(Stored data)
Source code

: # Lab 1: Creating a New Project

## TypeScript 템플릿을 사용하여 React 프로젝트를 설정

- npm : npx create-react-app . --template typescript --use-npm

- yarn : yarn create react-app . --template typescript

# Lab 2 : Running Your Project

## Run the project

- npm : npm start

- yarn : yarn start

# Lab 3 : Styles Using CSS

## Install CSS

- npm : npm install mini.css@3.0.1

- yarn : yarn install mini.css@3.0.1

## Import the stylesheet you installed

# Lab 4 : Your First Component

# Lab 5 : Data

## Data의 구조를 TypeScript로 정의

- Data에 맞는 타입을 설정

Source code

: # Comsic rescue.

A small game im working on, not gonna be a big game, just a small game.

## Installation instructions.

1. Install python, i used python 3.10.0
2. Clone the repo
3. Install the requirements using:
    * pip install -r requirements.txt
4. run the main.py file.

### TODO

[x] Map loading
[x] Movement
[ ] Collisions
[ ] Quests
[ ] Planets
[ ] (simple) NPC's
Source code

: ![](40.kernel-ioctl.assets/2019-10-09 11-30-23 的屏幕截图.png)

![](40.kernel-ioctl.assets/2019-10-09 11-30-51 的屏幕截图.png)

WORK ITEM -
Look over the entries above. Copy every line that contains the word "requirements".

ANSWER TO THIS PROBLEM -
3. Install the requirements using:
    * pip install -r requirements.txt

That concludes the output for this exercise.